Businesses should be mindful to conduct appropriate risk and hazards assessments and not turn a blind eye to obvious or reasonably foreseeable risks. Whilst conducting such assessments may of themselves at times be difficult, this is no excuse to fail to do so especially where a simple solution could be implemented to reduce or otherwise eliminate the risk of serious injury/illness.
When conducting risks and hazards assessments applicable codes of practice or industry standards should be kept in mind and employees trained/informed of the outcome. If in doubt it is best to seek legal advice and assistance early for this task rather than wait as Courts are not forgiving where easily identifiable risks are left unaddressed.
A light touch is sometimes preferable to a sledgehammer
Dealing with sick employees is never easy and often a bane of every employer's existence. However, it is important that the method for dealing with any absences is proportionate to the individual's circumstances such that making a move "all guns blazing" can be more costly than originally anticipated.

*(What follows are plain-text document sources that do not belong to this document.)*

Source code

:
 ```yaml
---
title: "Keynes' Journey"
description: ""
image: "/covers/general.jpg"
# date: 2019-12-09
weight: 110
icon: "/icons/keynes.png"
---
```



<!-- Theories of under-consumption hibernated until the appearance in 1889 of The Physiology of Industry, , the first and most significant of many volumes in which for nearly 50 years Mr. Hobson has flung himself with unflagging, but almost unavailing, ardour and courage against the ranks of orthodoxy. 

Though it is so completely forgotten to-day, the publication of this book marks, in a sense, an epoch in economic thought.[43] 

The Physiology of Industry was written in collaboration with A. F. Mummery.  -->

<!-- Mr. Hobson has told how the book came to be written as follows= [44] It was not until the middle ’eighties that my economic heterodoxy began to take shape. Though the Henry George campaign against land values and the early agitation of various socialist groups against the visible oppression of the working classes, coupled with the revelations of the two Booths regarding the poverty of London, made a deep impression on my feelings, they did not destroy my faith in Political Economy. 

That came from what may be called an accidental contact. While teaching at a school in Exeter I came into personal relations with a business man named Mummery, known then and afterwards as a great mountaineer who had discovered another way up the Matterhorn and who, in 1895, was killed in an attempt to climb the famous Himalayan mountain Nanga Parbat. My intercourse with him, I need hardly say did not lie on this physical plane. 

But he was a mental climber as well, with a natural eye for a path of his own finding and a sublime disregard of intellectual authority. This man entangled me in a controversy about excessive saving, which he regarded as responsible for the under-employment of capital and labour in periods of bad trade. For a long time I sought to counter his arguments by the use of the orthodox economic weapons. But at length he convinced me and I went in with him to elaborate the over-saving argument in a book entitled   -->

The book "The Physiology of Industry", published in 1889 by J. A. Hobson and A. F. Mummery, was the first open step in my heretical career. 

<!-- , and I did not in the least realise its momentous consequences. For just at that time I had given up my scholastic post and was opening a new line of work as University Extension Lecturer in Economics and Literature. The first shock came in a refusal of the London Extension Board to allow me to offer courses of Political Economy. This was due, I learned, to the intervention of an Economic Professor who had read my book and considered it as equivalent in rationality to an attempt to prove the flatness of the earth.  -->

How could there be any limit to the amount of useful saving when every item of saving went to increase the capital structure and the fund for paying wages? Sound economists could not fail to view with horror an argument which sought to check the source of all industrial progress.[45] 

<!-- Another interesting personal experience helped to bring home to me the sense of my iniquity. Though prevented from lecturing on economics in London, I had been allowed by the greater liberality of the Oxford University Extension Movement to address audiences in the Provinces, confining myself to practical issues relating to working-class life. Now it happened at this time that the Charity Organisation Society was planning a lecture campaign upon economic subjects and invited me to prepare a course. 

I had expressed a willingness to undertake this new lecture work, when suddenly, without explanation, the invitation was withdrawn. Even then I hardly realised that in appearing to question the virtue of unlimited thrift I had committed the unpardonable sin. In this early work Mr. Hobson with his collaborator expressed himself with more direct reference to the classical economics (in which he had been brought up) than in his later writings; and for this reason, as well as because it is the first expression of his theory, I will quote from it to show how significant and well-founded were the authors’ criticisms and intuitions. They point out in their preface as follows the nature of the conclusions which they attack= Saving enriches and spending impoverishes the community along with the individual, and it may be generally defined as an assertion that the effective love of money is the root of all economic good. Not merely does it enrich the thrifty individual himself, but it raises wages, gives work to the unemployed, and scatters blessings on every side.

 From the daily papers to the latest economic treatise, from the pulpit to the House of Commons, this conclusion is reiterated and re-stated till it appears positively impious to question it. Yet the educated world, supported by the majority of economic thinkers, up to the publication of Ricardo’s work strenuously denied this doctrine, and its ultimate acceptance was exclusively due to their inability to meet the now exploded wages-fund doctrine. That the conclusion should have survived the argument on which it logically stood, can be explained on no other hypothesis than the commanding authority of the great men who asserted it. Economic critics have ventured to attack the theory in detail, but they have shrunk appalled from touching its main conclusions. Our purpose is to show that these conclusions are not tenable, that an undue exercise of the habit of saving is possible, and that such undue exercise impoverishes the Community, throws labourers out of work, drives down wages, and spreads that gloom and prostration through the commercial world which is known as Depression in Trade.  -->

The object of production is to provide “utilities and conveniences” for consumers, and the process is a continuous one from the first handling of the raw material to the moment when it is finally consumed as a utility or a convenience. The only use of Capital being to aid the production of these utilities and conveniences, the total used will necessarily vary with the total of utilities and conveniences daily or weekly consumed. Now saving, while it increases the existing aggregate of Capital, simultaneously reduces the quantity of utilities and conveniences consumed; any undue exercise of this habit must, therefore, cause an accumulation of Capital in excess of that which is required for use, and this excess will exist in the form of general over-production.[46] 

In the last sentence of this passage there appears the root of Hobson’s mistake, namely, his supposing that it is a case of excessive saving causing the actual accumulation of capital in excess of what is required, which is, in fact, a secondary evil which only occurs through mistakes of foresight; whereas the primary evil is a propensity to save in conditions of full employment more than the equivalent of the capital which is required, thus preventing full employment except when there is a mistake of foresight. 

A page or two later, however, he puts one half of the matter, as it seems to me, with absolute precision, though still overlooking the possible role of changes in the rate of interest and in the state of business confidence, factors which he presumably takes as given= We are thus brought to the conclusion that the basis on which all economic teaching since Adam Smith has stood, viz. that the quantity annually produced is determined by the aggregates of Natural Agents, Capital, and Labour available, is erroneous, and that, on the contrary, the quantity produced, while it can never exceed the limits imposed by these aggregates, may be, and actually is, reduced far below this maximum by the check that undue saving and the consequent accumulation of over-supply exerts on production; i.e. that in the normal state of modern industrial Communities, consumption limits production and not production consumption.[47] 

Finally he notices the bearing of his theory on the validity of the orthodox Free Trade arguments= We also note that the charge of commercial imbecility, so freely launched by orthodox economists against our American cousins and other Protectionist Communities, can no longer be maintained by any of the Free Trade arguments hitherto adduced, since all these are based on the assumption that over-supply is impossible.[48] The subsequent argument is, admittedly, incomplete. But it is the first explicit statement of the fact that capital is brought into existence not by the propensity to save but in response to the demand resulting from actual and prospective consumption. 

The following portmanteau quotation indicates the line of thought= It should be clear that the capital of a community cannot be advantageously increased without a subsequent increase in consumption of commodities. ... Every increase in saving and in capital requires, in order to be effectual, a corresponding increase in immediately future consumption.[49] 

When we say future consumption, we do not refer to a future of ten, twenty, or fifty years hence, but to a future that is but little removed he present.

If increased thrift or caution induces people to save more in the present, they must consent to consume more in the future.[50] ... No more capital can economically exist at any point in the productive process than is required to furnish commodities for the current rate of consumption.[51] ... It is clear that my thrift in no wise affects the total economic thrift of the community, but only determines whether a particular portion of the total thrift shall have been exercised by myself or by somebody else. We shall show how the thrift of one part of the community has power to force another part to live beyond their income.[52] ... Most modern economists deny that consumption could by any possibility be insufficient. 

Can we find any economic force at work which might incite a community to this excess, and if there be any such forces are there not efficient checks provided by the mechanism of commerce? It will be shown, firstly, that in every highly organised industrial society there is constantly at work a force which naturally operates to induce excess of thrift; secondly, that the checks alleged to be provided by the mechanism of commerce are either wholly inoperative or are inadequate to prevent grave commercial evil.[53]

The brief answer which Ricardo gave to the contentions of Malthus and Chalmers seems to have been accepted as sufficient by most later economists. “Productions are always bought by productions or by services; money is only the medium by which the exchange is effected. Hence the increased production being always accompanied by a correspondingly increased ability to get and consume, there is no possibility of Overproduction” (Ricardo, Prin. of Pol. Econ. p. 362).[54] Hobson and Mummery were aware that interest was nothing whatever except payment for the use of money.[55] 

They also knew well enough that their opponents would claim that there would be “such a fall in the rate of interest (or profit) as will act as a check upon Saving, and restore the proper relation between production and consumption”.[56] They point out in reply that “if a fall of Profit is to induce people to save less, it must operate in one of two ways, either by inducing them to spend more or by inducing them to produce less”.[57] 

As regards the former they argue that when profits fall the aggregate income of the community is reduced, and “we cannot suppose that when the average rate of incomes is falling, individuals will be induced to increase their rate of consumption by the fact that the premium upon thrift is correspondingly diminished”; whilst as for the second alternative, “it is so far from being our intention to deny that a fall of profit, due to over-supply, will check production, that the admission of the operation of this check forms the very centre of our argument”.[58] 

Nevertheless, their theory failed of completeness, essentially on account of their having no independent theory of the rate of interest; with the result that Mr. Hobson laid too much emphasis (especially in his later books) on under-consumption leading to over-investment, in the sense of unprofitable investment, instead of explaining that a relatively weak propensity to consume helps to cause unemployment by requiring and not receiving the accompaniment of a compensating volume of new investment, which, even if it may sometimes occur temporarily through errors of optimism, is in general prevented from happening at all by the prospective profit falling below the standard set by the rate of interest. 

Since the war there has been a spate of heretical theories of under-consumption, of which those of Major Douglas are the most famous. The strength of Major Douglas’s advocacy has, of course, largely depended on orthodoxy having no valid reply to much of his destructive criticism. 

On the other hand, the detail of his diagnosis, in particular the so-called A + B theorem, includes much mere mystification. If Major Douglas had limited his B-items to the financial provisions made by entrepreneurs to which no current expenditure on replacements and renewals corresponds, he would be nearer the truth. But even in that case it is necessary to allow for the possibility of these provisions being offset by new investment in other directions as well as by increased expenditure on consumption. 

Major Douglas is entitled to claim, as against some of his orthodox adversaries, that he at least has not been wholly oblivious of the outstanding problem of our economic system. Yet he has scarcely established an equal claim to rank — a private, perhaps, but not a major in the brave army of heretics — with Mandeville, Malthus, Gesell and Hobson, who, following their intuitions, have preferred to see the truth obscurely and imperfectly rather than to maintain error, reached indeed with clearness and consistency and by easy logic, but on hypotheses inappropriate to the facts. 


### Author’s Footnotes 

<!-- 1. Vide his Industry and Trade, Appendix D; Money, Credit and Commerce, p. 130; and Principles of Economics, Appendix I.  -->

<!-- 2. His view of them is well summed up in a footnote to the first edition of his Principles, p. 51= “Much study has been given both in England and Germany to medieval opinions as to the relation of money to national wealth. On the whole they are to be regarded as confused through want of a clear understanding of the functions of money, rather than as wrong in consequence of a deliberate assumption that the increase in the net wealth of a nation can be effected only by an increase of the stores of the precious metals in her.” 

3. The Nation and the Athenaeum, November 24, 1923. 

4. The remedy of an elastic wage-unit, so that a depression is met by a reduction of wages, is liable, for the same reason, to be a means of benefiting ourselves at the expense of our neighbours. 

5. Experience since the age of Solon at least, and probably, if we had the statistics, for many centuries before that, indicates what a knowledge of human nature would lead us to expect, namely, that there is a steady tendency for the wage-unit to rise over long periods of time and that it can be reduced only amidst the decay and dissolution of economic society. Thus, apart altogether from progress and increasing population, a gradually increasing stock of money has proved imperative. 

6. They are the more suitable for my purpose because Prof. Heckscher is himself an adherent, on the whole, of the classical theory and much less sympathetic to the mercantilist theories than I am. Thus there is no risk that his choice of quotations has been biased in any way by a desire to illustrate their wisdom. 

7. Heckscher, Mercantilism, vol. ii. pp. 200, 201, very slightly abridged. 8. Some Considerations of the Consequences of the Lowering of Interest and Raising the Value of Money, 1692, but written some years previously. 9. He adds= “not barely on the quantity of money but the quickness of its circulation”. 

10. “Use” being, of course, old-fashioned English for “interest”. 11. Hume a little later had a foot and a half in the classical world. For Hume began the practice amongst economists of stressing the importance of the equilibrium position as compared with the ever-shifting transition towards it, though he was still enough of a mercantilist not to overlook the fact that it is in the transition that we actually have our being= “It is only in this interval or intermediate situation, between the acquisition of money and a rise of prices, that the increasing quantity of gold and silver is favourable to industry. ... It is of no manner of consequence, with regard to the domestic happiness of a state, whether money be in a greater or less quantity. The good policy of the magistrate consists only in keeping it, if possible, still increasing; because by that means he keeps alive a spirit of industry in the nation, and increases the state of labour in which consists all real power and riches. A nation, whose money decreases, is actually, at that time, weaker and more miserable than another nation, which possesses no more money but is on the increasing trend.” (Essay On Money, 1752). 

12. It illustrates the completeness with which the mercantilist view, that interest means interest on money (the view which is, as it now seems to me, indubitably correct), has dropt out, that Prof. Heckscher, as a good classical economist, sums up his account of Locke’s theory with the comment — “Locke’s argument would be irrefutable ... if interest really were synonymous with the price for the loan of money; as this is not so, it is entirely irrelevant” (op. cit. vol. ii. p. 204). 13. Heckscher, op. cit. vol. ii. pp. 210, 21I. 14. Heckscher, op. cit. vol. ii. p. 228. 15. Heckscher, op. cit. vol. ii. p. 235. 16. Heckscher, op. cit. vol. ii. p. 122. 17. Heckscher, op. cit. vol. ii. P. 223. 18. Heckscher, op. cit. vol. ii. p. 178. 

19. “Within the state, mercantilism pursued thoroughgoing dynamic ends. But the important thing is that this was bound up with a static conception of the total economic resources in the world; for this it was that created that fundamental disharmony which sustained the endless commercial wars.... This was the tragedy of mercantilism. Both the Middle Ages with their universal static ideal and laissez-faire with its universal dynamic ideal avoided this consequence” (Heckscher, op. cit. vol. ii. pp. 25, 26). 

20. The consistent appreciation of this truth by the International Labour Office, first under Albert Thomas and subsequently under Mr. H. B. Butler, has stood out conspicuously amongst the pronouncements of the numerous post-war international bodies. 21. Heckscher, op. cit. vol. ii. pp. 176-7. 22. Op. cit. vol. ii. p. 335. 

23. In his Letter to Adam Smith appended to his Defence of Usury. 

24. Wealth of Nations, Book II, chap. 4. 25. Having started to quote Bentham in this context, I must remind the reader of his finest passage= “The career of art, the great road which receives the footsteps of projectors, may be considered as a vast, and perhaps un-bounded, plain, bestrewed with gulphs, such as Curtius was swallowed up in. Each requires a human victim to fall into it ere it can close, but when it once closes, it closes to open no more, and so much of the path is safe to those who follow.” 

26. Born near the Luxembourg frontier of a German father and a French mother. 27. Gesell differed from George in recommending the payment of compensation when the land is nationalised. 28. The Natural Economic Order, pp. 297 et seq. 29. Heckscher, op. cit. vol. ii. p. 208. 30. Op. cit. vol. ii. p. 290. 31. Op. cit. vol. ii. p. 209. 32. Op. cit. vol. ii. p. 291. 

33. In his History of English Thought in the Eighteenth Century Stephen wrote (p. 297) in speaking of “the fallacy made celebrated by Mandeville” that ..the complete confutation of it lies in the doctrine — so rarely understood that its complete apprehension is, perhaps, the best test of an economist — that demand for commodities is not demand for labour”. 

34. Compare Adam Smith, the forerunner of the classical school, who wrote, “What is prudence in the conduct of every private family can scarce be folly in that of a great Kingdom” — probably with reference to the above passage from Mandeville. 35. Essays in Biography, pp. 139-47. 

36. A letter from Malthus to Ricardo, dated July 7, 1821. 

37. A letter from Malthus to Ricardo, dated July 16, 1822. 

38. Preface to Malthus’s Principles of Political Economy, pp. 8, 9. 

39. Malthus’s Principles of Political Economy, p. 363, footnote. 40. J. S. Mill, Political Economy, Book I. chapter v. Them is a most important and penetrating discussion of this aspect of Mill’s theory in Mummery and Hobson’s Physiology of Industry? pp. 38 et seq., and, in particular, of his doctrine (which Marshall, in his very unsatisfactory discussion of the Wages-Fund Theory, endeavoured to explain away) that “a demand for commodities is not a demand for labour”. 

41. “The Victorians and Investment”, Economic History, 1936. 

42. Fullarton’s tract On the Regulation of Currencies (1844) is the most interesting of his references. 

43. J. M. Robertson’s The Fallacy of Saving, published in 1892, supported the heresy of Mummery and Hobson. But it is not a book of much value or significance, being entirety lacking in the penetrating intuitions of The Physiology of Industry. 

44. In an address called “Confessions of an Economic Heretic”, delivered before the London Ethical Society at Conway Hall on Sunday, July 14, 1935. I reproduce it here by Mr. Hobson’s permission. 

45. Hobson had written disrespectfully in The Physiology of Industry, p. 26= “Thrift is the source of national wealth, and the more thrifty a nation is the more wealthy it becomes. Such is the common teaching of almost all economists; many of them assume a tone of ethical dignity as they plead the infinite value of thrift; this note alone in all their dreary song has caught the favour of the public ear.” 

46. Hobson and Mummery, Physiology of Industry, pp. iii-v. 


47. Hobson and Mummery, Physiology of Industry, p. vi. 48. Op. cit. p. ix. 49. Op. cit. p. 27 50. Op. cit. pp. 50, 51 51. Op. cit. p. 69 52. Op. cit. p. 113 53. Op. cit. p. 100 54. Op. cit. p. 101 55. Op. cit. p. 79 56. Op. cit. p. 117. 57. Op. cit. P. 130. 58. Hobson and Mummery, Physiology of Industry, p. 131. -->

In a decision of the Tasmanian Workers Rehabilitation and Compensation Tribunal in early February 2015 (Learning Partners Pty Ltd v H (ref No 1124/2014)  TASWRCT 3 (13 January 2015)) an employee was awarded compensation following the conduct of her employer contributing to her anxiety/panic symptoms with depressed mood.
On 3 November 2014 the employee sent a text to her manager saying she was still in Melbourne (with work normally in Launceston) and wouldn't be in the following day. However, at approximately 10.30am the following day a director of the employer sent an email to the employee which indicated she would be required to file a leave form tomorrow as one had not been received. The employee agreed to this.
However, on 5 November 2014 when the employee had returned to work another director emailed the employer in part stating a meeting was required that day "to address a serious matter related to your employment and as such you are invited to bring a support person with you". The employee responded saying she could not attend due to the last minute notice and her then increased stress levels and requested further information on what was meant by "serious matter".
The director responded indicating that the meeting would relate to her non attendance on 4 November 2014 and the failure to follow the company's leave policy, with the possible outcome loss of employment. The employee was further directed to return all her company equipment and files and not contact candidates in her absence.
Commissioner Chandler rejected the employer's argument before the Commission that such conduct was "reasonable administrative action taken in a reasonable manner", noting that the employee had no history of absenteeism nor was their any hardship or inconvenience to the business for being absent one day. In particular it was stated that the response "was heavy-handed and totally disproportionate to the seriousness of the worker's transgression".
It can be seen from this case that going hard on absent employees can backfire dramatically and that all circumstances surrounding a worker's absence should be taken into consideration.
Businesses should consider obtaining legal advice prior to setting up disciplinary meetings for absent employees not only to avoid triggering a compensation issue (and associated work health and safety risks) but also to address potential discriminatory conduct.
The content of this article is intended to provide a general guide to the subject matter. Specialist advice should be sought about your specific circumstances.